Currently browsing posts about: Antibiotics

Jun 13 2011

The FDA’s excellent move on arsenic drugs in chickens

For years, as Tom Philpott recounts on his new food and agriculture blog for Mother Jones, public health advocates have fretted about the use of arsenic-containing drugs to kill intestinal parasites and promote growth in chickens.

One such drug is roxarsone, made by Pfizer. Its arsenic is in the organic (carbon-containing) form, which is less toxic than the inorganic form.

But, as the New York Times explained, evidence has been accumulating that the organic form can change into the more toxic, inorganic form, a known carcinogen.

As reported in Food Safety News,  the Center for Food Safety, the Institute for Agriculture and Trade Policy, and several other consumer and agriculture groups petitioned FDA to ban the drug three years ago.

Last week, the FDA announced that the agency had done its own feeding tests.  Chickens fed organic roxarsone had higher levels of inorganic arsenic in their tissues.  The FDA got Pfizer to “voluntarily” withdraw the drug from the market.

The surprise here is not the FDA’s delay in dealing with this drug.  The big surprise is that the FDA did its own testing.  As the Times put it:

The F.D.A. once routinely conducted its own studies of animal and human drugs, but limited budgets led the agency to eliminate much of its scientific and laboratory capacity over the years. The roxarsone study is a triumph for agency scientists but one unlikely to be repeated very often. The agency asked for $183 million in additional funds for food safety efforts next year, but House Republicans have instead proposed cutting $87 million.

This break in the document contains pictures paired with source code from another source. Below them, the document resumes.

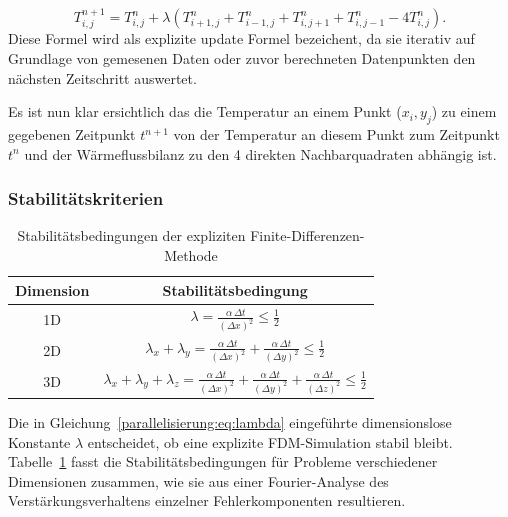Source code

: \begin{equation}
	\label{parallelisierung:eq:update_formel}
	T_{i,j}^{n+1}
	=
	T_{i,j}^n +
	\lambda \left(
	T_{i+1,j}^n + T_{i-1,j}^n + T_{i,j+1}^n + T_{i,j-1}^n - 4 T_{i,j}^n
	\right).
\end{equation}
Diese Formel wird als explizite update Formel bezeichent, da sie iterativ auf Grundlage von gemesenen Daten oder zuvor berechneten Datenpunkten den nächsten Zeitschritt auswertet.

Es ist nun klar ersichtlich das die Temperatur an einem Punkt (\(x_i, y_j\)) zu einem gegebenen Zeitpunkt \(t^{n+1}\)  von der Temperatur an diesem Punkt zum Zeitpunkt \(t^n\) und der Wärmeflussbilanz zu den 4 direkten Nachbarquadraten abhängig ist.

\subsubsection{Stabilitätskriterien}
\label{parallelisierung:sec:stabilitaetskriterien}

\begin{table}
	\centering
	\caption{Stabilitätsbedingungen der expliziten Finite-Differenzen-Methode}
	\label{parallelisierung:tab:stabilitaet_fdm}
	\begin{tabular}{|c|c|}
		\hline
		\textbf{Dimension} & \textbf{Stabilitätsbedingung} \\
		\hline
		1D & 
		\( \displaystyle \lambda = \frac{\alpha \, \Delta t}{(\Delta x)^2} \leq \frac{1}{2} \) \\
		\hline
		2D & 
		\( \displaystyle \lambda_x + \lambda_y =
		\frac{\alpha \, \Delta t}{(\Delta x)^2} +
		\frac{\alpha \, \Delta t}{(\Delta y)^2} \leq \frac{1}{2} \) \\
		\hline
		3D & 
		\( \displaystyle \lambda_x + \lambda_y + \lambda_z =
		\frac{\alpha \, \Delta t}{(\Delta x)^2} +
		\frac{\alpha \, \Delta t}{(\Delta y)^2} +
		\frac{\alpha \, \Delta t}{(\Delta z)^2} \leq \frac{1}{2} \) \\
		\hline
	\end{tabular}
\end{table}

Die in Gleichung~\ref{parallelisierung:eq:lambda} eingeführte dimensionslose Konstante \(\lambda\) entscheidet, ob eine explizite FDM-Simulation stabil bleibt.  
Tabelle~\ref{parallelisierung:tab:stabilitaet_fdm} fasst die Stabilitätsbedingungen für Probleme verschiedener Dimensionen zusammen, wie sie aus einer Fourier-Analyse des Verstärkungsverhaltens einzelner Fehlerkomponenten resultieren.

Drug companies cannot be expected to do their own testing if there is any chance that the tests will show something not in their best interest.  If independent federal agencies don’t do these kinds of studies, who will?

I can remember when the FDA housed a group of researchers doing outstanding work on food allergies in the 1990s.  The FDA closed down that lab when it was given additional responsibilities by Congress with no additional funding.

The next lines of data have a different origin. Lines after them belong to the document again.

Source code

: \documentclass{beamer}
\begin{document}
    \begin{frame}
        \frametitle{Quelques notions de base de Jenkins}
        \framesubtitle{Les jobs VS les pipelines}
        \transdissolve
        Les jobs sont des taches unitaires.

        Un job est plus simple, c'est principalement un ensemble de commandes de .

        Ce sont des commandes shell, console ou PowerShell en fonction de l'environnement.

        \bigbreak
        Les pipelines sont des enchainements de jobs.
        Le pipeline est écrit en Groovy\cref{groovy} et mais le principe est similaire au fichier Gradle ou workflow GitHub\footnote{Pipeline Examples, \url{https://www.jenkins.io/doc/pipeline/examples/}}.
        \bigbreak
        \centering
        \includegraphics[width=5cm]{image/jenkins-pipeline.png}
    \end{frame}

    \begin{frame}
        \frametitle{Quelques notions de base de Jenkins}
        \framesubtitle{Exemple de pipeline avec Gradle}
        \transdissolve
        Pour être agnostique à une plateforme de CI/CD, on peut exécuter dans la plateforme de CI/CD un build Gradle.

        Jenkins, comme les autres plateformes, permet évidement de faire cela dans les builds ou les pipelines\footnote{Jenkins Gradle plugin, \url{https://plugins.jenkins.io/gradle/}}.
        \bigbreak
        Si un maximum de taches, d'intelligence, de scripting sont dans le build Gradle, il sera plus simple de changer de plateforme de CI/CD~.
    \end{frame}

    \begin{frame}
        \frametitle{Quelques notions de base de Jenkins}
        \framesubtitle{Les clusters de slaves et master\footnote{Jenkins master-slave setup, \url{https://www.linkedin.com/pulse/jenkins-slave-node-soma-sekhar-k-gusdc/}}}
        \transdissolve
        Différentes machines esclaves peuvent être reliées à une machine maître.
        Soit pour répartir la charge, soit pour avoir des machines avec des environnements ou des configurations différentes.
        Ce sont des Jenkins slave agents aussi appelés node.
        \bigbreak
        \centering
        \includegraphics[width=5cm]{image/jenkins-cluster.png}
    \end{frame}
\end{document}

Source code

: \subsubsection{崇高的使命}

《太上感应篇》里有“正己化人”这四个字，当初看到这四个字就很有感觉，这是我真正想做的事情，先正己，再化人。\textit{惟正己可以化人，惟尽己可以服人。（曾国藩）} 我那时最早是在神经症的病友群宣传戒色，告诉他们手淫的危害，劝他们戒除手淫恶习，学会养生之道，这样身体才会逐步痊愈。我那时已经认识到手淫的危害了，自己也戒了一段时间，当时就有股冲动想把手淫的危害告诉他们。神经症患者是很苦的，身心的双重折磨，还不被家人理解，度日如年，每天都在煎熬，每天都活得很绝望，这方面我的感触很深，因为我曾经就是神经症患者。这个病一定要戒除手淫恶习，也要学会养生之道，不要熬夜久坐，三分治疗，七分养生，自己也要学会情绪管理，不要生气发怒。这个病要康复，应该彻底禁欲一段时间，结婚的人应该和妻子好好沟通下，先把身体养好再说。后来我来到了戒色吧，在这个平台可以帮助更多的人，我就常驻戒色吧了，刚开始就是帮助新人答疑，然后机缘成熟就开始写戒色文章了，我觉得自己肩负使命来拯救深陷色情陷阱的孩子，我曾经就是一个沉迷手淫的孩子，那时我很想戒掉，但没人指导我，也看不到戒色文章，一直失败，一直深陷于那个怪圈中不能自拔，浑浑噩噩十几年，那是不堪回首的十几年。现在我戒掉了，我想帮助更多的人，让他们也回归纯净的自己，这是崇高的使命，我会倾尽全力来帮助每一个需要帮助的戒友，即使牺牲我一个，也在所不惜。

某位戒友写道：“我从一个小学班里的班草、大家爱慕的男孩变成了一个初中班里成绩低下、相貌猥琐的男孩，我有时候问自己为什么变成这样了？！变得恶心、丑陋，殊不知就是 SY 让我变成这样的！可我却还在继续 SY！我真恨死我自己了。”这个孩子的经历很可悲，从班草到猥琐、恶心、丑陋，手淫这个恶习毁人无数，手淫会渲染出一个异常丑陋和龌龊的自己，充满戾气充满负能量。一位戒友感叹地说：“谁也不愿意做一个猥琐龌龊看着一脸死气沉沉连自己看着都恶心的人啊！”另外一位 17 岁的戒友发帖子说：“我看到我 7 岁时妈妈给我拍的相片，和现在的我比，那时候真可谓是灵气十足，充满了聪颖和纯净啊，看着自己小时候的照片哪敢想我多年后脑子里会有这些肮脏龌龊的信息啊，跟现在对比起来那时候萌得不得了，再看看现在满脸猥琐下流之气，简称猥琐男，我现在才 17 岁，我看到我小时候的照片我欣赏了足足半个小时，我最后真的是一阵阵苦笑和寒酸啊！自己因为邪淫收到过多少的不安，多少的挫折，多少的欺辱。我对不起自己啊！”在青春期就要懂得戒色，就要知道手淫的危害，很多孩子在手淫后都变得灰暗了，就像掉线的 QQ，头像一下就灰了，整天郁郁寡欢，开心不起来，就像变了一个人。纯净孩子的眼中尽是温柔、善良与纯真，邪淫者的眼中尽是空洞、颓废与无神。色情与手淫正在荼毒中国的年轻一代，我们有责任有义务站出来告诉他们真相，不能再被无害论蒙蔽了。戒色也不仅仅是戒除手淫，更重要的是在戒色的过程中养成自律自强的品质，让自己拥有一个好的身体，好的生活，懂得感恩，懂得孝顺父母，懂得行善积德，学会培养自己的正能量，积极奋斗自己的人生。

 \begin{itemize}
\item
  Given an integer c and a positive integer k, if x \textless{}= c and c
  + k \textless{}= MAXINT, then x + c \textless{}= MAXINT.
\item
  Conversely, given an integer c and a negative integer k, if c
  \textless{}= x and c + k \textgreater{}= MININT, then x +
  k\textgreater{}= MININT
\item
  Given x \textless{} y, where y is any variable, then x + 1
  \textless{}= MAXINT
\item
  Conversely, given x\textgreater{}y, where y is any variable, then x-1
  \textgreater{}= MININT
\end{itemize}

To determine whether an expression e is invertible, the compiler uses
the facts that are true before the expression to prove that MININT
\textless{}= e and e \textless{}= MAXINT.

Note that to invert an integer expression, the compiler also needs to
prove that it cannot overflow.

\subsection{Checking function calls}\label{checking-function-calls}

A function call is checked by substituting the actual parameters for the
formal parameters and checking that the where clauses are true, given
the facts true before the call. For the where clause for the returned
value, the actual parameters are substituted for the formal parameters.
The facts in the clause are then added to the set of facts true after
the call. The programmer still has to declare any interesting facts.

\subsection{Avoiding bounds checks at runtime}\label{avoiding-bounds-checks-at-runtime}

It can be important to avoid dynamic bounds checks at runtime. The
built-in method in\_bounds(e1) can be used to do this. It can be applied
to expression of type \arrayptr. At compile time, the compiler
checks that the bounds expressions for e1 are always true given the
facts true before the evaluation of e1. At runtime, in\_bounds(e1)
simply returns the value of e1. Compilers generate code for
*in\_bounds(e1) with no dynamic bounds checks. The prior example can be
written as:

The FDA is a public health agency.  Its job is to protect the public against unsafe food contaminated with bacteria or antibiotics such as roxarsone.  The agency gets high marks for taking this on.  And Congress needs to support the FDA’s research mission.

 

Dec 13 2010

FDA says 29 million pounds of antibiotics used in food animals last year

I was interested to read FoodSafetyNews this morning and learn about the FDA’s new count of the number and pounds of antibiotics used to promote the growth of farm animals used as food.

Because this is the first time the FDA’s Center for Veterinary Medicine has produced such a count, it is not possible to say whether the numbers are going up or down.  But the agency is now requiring meat producers to report on antibiotic use so we now have a baseline for measuring progress.

The FDA has been concerned about the use and misuse of animal antibiotics for some time now, so much so that in June it issued guidance on The Judicious Use of Medically Important Antimicrobial Drugs in Food-Producing Animals.

In the Federal Register notice announcing the guidance, the FDA explains:

Misuse and overuse of antimicrobial drugs creates selective evolutionary pressure that enables antimicrobial resistant bacteria to increase in numbers more rapidly than antimicrobial susceptible bacteria and thus increases the opportunity for
individuals to become infected by resistant bacteria. Because antimicrobial drug use contributes to the emergence of drug resistant organisms, these important drugs must be used judiciously in both animal and human medicine to slow the development of resistance. Using these drugs judiciously means that unnecessary or inappropriate use should be avoided….

In regard to the use of antimicrobial drugs in animals, concerns have been raised by the public and components of the scientific and public health communities that a significant contributing factor to antimicrobial resistance is the use of medically important antimicrobial drugs in foodproducing animals for production or growth-enhancing purposes.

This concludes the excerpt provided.